A subscriber to Bankrate.com recently posted this. It’s probably because she or he applied for some form of credit and were turned down because they had such a low credit score. Unfortunately, as the Bankrate advisor pointed out there’s really no way to quickly boost your credit score. Here’s why…
How your credit score is calculated
As this article revealed, your credit score has five components. Two of these are how well you’ve handled credit and how much credit you’ve utilized vs. your limits. The first part, how well you’ve handled credit, makes up 35% of your score. The second, credit utilization, makes up 30% of your score. As you can see from this, how you’ve used credit actually makes up 65% of your credit score.
Get your report
If you’ve discovered you have a poor credit score, it’s because of something in your credit report. You need to get your reports, which you can get free (once a year) from the three credit bureaus – Experian, Equifax and TransUnion. Or you can get all three simultaneously at the site www.annualcreditreport.com. When you get your reports, you need to review them and look especially for items that could have negatively impacted your credit score. This includes defaults, judgments, late payments and accounts that have been written off. If you find some of these in your credit report be sure to double check to make sure they’re legitimate. The credit bureaus process thousands of items weekly and mistakes can be made. If you find one or more that are inaccurate, you can dispute them, have them removed from your credit report and possibly see a nice increase in your score.
Pay off past-due accounts
If you find any past-dues in your credit report that have not yet been charged off, you should pay them. This will bring those accounts current. They will start to generate positive data in your credit report again. However, spoiler alert, those late pays will still be in your credit report. However, they should soon be outweighed by positive data.
Collection or charged-off accounts
If you have accounts that have gone into collection or been charged off, you should pay any balances that are due. This will not make a significant improvement immediately in your credit score. This is because any company where you apply for new credit will want to see that you did pay off what you owed even if you were late.
Improving credit utilization
As noted above credit utilization makes up 30% of your credit score. This is based on your debt-to-credit ratio, which is the percentage of credit you’ve used versus the amount you have available. As an example of this, if you have a total credit limit of $10,000 and had used $4000 of it, your debt-to-credit ratio would be 40%. You can improve that ratio by paying off some of that debt. You might also think about opening some new credit accounts of various types. The reason for this is because another component of your credit score is “diversity of credit” or how many different kinds of credit you have.
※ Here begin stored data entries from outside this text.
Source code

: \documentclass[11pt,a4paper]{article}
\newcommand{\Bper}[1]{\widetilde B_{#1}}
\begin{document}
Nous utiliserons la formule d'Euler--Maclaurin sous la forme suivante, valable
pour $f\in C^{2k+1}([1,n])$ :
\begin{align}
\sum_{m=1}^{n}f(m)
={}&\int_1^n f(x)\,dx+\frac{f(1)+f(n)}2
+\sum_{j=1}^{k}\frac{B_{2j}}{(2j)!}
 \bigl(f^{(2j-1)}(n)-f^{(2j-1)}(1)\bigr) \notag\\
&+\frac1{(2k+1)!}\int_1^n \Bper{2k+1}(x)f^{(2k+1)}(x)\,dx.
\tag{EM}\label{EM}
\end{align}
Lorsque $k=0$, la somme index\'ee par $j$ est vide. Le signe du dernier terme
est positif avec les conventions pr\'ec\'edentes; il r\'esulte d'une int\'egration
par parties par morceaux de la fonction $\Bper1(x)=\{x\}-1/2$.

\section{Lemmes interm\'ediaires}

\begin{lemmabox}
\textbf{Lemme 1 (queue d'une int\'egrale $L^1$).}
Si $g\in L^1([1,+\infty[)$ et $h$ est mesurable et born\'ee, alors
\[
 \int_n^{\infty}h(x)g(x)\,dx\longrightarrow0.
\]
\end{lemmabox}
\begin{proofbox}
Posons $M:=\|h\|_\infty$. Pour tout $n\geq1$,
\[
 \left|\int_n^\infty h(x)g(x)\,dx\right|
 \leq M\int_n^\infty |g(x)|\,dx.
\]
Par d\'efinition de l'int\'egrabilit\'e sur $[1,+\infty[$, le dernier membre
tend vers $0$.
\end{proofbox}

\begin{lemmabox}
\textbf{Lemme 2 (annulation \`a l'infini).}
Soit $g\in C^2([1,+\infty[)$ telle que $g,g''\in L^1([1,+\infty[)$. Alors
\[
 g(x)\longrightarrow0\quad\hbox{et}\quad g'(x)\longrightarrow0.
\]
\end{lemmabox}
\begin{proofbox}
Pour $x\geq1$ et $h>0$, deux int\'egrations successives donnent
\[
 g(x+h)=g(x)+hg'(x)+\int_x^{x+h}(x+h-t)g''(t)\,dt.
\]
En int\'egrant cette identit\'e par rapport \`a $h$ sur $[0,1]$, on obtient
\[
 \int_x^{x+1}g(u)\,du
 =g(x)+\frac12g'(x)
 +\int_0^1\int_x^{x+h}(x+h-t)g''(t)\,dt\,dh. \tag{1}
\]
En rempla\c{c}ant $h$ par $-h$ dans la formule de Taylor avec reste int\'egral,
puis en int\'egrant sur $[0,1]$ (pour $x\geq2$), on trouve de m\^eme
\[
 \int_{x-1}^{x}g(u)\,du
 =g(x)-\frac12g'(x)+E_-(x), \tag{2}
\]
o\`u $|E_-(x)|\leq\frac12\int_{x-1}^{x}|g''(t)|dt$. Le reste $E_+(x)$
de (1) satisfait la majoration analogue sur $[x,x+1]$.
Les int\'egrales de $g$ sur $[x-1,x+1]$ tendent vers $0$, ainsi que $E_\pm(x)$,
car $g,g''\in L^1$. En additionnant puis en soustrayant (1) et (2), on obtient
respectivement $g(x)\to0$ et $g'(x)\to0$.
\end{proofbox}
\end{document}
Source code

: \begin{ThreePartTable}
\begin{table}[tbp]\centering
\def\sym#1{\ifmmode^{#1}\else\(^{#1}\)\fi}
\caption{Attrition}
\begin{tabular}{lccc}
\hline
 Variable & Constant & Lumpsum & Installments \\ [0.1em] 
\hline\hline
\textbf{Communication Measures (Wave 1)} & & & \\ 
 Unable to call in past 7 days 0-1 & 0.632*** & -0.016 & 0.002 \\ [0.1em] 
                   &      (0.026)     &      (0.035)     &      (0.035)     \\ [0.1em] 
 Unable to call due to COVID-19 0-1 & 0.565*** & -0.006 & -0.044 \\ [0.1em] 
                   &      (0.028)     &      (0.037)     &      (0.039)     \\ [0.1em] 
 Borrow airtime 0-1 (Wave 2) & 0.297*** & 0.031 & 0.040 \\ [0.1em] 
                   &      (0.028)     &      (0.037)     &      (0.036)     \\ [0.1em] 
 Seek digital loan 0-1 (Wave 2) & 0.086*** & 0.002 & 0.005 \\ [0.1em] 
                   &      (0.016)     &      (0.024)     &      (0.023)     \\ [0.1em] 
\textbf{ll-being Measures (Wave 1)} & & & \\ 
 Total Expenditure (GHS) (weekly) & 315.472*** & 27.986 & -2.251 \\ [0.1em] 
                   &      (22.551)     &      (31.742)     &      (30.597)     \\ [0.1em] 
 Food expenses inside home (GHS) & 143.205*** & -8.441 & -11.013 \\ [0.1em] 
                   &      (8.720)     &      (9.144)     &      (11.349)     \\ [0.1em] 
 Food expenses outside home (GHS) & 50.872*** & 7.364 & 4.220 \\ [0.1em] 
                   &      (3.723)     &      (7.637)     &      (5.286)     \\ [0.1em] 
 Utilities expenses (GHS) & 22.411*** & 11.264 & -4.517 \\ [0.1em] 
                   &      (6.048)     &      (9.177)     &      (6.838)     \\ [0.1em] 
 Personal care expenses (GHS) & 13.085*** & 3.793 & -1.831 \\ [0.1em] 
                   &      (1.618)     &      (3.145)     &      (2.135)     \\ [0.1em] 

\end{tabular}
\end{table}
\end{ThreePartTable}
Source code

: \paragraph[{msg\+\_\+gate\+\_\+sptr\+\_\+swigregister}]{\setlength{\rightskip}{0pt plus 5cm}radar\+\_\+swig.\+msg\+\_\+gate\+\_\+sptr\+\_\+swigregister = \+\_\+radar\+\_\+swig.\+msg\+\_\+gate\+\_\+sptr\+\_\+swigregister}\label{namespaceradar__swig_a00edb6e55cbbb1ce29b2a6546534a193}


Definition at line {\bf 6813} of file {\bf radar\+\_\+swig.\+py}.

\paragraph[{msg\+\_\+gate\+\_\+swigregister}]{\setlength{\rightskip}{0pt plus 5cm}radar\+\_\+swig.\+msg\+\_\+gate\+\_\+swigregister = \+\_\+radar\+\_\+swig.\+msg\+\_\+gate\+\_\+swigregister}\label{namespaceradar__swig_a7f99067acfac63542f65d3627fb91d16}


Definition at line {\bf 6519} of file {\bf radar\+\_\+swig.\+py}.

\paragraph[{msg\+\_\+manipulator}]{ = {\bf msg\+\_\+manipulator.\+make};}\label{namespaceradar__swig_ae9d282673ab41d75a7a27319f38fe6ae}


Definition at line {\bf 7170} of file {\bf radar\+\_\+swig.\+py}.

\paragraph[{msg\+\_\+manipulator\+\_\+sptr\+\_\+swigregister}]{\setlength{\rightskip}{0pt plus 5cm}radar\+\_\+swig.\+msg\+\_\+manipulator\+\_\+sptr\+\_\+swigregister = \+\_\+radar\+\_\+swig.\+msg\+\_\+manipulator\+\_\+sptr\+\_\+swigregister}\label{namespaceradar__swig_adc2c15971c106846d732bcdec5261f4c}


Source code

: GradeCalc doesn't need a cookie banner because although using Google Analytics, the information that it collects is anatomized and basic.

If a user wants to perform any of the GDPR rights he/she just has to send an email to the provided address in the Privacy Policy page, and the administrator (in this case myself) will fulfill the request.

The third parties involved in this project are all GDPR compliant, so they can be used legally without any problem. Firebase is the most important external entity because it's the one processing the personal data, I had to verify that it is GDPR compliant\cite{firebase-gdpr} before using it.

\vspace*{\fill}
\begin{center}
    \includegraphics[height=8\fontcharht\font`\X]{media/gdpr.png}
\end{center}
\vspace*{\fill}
For example, you could improve your credit profile by getting an auto loan, personal loan or an installment loan for new furniture.
Won’t happen in a hurry
As you can see, it’s very difficult to boost your credit score quickly. You could help by paying down your balances, by opening some new types of credit and by eliminating errors in your credit report. Beyond this, you need to make all of your payments on time, try not to carry any balances forward and don’t let any of your accounts go to collection or get written off. If you do these things, you will eventually have a good credit score but it will be eventually.